* _Given entries_:

--- START ---

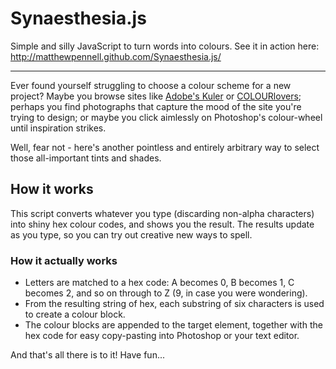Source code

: Synaesthesia.js
===============

Simple and silly JavaScript to turn words into colours. See it in action here: http://matthewpennell.github.com/Synaesthesia.js/

***

Ever found yourself struggling to choose a colour scheme for a new project? Maybe you browse sites like [Adobe's Kuler](http://kuler.adobe.com/) or [COLOURlovers](http://www.colourlovers.com/); perhaps you find photographs that capture the mood of the site you're trying to design; or maybe you click aimlessly on Photoshop's colour-wheel until inspiration strikes.

Well, fear not - here's another pointless and entirely arbitrary way to select those all-important tints and shades.

## How it works

This script converts whatever you type (discarding non-alpha characters) into shiny hex colour codes, and shows you the result. The results update as you type, so you can try out creative new ways to spell.

### How it actually works

* Letters are matched to a hex code: A becomes 0, B becomes 1, C becomes 2, and so on through to Z (9, in case you were wondering).
* From the resulting string of hex, each substring of six characters is used to create a colour block.
* The colour blocks are appended to the target element, together with the hex code for easy copy-pasting into Photoshop or your text editor.

And that's all there is to it! Have fun...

--- END ---

* _Assignment_: Could you write out only the lines of the listing above from the one that contains "your text editor." through its final line, exactly and inclusive?

* _Solution_:
* The colour blocks are appended to the target element, together with the hex code for easy copy-pasting into Photoshop or your text editor.

And that's all there is to it! Have fun...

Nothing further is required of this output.